CSCI-GA.2590 - Natural Language Processing - Spring 2013 - Prof. Grishman

Lecture 6 Outline

March 5, 2013

Named Entity Tagging

As we have noted before, identifying names is an important part of many natural language processing applications.  Names are very common in most types of text, and -- unlike general vocabulary -- cannot be looked up in a dictionary.

The simple ChunkPatterns set for Jet treats any sequence of capitalized words as a name.  This is very crude ... it doesn't handle names at the beginning of sentences or names with some lower-case words, such as "University of Pennsylvania" or "City of New York".  It doesn't work for headlines, and such a strategy would not work for many languages with no case information (Chinese, Japanese) or where other nouns are capitalized (German).  Furthermore, it doesn't classify names (people vs. companies, for example), although that is essential for almost any real application.

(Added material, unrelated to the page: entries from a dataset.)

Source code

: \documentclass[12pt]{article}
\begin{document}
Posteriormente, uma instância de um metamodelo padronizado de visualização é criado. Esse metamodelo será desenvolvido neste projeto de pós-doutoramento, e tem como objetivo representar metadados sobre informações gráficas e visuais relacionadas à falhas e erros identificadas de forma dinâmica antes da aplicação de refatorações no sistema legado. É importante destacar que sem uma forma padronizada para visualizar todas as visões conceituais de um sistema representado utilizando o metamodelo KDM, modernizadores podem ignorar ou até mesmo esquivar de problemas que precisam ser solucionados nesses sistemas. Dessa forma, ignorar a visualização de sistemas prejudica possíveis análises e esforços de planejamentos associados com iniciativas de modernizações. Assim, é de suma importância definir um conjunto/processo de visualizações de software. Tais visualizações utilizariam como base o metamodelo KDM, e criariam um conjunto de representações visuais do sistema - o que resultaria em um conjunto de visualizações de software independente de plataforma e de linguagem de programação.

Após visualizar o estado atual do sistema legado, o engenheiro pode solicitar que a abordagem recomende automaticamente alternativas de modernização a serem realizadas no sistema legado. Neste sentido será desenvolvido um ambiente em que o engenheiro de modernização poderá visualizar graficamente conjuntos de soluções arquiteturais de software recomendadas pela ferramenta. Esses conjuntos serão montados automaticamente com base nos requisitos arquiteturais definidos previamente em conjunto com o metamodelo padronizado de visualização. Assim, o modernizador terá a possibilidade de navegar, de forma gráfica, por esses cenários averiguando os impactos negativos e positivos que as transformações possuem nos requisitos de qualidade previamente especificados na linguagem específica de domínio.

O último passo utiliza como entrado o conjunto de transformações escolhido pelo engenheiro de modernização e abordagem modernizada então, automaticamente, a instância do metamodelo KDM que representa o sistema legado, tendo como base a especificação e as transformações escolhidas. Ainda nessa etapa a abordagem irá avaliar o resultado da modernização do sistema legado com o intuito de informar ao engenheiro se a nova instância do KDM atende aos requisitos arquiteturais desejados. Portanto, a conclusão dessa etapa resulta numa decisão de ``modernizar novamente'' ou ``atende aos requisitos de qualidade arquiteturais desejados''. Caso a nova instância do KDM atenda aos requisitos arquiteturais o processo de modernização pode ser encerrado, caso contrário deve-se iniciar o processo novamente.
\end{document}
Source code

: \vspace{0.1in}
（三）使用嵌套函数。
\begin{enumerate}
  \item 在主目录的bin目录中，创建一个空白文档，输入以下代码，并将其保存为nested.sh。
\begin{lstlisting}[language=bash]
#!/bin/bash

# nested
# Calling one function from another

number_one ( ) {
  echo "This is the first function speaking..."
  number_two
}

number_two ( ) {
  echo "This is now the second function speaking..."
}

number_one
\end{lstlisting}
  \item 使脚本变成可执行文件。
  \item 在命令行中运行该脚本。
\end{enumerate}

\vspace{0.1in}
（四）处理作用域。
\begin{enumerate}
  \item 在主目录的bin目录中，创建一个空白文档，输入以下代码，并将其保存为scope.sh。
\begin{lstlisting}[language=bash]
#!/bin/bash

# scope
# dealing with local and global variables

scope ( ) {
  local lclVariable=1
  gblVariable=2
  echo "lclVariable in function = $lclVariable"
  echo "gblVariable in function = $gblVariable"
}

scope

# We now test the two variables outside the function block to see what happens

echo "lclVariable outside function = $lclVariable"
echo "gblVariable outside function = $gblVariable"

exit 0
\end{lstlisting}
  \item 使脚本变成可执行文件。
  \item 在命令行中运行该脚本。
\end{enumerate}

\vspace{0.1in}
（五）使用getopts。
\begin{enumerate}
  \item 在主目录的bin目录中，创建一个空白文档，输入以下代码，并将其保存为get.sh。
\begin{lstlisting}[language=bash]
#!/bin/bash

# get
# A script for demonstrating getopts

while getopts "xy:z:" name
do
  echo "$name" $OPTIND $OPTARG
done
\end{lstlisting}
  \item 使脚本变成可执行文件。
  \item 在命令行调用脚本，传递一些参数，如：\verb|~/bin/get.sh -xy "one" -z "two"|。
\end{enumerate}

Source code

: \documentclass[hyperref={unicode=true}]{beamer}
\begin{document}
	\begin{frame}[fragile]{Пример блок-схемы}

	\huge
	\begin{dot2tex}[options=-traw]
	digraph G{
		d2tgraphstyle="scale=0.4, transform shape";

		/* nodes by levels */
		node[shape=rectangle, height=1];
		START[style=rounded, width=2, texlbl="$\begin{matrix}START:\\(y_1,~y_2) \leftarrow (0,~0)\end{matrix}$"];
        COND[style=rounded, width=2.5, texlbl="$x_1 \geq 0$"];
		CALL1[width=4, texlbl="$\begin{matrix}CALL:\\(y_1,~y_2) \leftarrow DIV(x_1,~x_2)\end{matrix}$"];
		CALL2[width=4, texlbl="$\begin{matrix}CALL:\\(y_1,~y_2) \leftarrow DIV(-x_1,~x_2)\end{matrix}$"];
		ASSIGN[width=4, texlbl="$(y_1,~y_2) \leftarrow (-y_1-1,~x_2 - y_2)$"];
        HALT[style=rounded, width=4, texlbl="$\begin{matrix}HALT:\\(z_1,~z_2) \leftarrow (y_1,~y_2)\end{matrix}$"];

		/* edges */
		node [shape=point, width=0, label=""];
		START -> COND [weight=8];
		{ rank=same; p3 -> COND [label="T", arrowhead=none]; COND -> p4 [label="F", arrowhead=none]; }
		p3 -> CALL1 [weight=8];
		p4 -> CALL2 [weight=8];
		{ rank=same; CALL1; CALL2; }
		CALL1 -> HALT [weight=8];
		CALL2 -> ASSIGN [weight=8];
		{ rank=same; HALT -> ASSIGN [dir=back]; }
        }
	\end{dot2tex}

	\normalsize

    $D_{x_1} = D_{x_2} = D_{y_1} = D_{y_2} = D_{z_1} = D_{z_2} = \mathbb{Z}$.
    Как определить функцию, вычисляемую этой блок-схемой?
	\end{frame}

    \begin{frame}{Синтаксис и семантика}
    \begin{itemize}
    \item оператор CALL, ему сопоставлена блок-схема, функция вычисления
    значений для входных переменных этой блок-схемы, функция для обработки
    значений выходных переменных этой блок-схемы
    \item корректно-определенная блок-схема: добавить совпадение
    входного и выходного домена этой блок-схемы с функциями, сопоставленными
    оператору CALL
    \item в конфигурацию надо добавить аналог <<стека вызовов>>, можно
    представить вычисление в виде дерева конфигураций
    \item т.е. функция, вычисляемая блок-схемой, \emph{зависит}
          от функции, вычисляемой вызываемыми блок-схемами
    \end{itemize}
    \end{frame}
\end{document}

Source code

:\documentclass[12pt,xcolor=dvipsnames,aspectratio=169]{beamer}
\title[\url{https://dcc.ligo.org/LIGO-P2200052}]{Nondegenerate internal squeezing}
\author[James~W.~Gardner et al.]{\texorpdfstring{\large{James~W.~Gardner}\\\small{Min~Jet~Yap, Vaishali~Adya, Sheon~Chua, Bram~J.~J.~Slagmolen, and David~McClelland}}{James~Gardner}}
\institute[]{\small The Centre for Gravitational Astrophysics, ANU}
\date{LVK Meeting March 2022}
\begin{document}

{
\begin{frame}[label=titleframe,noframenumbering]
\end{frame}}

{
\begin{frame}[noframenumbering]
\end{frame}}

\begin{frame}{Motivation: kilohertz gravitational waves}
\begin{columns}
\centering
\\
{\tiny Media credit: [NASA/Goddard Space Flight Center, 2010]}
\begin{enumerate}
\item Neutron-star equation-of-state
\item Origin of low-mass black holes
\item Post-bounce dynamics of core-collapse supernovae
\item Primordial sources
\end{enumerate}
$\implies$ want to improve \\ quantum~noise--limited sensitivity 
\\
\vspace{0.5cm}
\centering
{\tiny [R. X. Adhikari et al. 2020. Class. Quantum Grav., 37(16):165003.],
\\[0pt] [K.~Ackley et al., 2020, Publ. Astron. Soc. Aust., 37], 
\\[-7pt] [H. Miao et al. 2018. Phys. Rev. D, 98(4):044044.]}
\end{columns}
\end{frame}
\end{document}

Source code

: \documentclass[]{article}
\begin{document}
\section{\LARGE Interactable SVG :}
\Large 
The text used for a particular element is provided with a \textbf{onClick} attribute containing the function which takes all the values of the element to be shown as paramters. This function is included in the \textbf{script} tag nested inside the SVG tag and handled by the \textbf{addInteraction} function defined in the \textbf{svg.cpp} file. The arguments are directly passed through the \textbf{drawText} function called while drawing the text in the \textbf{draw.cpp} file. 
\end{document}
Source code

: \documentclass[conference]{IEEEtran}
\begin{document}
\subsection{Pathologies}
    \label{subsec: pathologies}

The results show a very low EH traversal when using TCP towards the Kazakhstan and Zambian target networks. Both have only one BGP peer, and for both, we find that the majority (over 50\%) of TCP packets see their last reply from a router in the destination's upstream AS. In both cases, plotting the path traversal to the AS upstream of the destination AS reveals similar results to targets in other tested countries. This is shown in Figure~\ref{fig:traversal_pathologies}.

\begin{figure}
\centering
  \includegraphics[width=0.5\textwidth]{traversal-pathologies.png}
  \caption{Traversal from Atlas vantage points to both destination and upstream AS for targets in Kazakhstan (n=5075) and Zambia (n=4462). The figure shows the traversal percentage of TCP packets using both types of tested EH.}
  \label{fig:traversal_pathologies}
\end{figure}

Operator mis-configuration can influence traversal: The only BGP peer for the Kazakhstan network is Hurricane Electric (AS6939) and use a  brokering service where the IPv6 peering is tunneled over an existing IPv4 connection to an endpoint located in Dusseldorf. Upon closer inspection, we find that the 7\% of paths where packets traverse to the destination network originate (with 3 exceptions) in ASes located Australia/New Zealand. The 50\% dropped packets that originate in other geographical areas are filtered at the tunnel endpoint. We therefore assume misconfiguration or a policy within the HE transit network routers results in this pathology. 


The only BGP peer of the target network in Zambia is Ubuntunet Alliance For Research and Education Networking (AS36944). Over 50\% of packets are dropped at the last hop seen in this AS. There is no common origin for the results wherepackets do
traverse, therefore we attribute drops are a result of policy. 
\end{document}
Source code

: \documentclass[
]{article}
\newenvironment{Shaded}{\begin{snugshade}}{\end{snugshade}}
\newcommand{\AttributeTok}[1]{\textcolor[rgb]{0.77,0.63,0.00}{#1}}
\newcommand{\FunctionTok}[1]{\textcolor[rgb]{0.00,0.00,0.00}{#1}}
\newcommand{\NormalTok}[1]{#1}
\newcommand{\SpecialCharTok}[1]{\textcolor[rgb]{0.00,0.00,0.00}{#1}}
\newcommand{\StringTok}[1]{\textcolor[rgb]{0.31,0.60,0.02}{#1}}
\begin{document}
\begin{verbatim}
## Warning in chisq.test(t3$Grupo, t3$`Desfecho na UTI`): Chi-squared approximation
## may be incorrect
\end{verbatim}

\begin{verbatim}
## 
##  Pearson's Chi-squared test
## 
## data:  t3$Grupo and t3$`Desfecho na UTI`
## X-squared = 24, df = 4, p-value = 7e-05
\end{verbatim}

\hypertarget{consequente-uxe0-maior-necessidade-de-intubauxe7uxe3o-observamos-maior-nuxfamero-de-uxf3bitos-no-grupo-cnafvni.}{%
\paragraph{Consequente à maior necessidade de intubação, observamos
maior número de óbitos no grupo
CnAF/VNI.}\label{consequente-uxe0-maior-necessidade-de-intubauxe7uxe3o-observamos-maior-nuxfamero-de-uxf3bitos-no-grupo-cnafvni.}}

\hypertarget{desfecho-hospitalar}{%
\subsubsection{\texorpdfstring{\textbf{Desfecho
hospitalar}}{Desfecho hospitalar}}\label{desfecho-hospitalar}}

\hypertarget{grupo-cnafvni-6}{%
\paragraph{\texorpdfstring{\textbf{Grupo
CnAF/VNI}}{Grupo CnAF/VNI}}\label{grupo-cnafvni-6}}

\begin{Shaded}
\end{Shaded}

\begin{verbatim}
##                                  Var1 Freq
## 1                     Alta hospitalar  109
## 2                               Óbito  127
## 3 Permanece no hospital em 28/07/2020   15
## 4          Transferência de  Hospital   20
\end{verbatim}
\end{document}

Fortunately, name identification has become a widely-studied task since the mid-90's, so there are now many corpora annotated with name information, in many languages.  The 'standard set', introduced at Message Understanding Conference - 6 in 1995, recognizes three types of names -- people, organizations, and locations -- as well as four other types of expressions -- dates, times, percentages, and monetary amounts.  These corpora have been used to develop both detailed hand-coded rules and statistical models.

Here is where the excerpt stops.